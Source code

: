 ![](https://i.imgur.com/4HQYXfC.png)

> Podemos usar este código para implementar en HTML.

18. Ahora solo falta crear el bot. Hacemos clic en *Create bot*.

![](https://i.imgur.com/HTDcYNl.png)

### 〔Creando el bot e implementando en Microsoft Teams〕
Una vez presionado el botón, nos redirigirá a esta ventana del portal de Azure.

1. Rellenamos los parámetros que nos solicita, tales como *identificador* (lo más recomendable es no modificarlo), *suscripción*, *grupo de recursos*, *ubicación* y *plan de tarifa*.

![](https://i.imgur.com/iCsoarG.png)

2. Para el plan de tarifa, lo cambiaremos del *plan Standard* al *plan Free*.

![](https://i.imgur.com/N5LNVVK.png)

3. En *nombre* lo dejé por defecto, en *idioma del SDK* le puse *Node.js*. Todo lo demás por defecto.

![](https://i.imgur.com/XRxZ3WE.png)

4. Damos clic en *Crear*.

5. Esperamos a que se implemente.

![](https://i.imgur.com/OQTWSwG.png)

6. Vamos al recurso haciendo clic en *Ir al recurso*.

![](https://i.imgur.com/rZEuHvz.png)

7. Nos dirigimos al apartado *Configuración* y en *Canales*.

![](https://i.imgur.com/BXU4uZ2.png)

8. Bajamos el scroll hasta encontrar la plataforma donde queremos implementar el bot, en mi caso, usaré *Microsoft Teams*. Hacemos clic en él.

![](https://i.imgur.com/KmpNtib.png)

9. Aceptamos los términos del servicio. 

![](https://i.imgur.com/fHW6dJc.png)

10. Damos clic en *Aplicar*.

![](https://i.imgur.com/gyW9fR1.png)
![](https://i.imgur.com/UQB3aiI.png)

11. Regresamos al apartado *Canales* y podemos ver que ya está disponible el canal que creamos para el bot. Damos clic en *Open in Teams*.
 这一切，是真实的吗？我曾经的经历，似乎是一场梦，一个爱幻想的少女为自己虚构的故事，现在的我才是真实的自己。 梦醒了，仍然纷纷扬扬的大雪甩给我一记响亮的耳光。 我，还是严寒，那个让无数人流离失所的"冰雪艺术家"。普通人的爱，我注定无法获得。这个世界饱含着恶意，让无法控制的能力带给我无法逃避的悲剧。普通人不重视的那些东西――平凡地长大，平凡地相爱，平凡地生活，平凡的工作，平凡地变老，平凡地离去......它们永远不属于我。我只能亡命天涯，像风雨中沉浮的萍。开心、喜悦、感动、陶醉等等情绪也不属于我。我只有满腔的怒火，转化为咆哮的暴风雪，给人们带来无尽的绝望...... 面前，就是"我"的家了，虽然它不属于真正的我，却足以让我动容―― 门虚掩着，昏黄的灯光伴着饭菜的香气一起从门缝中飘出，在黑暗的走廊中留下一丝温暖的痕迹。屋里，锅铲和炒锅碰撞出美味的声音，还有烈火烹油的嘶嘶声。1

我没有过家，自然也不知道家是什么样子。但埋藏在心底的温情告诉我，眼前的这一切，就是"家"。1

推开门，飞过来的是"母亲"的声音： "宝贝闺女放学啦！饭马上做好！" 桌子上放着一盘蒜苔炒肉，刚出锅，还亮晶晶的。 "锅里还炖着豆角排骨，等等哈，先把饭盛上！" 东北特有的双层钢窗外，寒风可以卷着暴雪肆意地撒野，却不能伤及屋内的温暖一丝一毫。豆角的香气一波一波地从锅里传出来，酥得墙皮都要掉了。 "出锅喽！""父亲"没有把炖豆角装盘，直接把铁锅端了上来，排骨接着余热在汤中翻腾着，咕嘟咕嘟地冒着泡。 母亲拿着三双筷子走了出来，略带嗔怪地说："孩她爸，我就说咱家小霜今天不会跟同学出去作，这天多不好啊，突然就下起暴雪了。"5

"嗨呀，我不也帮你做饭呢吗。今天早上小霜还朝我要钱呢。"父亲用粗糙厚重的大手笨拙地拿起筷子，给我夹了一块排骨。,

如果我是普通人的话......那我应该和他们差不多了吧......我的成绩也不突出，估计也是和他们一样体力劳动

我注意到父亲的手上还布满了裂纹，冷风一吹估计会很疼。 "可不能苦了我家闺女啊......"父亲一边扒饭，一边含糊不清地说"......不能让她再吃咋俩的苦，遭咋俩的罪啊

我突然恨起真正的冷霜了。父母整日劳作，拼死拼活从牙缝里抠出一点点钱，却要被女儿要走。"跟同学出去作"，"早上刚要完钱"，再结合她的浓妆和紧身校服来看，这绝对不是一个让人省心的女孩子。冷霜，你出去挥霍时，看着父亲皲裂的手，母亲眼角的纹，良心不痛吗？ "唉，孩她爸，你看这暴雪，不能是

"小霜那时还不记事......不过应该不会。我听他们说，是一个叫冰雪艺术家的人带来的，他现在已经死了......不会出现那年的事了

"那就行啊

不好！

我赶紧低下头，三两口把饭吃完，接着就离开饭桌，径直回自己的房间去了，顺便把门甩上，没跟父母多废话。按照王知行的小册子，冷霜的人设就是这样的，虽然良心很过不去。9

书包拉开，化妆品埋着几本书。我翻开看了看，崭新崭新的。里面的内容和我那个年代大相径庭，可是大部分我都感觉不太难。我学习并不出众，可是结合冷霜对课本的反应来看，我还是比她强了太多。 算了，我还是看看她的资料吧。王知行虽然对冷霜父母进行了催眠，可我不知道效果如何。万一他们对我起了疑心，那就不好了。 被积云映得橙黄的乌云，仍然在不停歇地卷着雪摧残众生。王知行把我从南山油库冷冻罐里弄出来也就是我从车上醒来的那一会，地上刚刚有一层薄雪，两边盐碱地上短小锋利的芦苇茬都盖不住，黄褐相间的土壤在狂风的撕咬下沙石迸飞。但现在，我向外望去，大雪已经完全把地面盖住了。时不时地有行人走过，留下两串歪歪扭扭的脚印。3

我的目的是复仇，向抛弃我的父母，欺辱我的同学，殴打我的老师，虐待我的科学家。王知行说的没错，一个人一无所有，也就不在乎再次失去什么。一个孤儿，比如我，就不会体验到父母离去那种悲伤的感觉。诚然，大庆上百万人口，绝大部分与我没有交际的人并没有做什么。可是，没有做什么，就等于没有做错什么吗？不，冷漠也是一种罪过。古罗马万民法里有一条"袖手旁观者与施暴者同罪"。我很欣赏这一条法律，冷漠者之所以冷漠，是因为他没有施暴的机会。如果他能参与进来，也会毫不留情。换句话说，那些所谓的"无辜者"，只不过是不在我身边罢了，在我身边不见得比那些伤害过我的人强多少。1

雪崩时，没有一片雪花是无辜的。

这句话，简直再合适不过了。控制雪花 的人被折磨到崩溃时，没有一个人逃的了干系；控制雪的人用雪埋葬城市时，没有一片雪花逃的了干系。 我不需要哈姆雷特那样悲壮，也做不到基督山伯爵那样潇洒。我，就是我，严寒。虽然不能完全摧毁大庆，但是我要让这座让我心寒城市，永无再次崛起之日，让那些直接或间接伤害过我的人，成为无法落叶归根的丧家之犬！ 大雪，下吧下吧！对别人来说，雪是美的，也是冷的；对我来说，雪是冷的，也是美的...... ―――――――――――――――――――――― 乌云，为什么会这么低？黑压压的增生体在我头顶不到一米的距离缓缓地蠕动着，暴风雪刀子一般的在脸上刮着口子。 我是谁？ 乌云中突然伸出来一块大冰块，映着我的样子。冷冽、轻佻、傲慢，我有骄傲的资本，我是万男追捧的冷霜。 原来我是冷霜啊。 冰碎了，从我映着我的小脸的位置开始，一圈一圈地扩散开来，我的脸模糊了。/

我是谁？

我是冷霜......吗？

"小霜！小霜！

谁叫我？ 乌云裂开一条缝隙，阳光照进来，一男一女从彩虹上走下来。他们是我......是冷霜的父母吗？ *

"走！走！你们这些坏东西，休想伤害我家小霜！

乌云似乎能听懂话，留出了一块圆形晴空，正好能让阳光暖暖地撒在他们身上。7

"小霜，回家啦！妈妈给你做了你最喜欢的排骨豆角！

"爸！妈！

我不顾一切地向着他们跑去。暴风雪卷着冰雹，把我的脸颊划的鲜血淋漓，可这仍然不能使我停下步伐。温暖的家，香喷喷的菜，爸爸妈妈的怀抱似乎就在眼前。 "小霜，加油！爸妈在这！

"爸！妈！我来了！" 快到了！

○ ○ ○ ○ ○

Only lines that include "Hacemos" belong in the answer; copy all of them from the listing.

18. Ahora solo falta crear el bot. Hacemos clic en *Create bot*.
8. Bajamos el scroll hasta encontrar la plataforma donde queremos implementar el bot, en mi caso, usaré *Microsoft Teams*. Hacemos clic en él.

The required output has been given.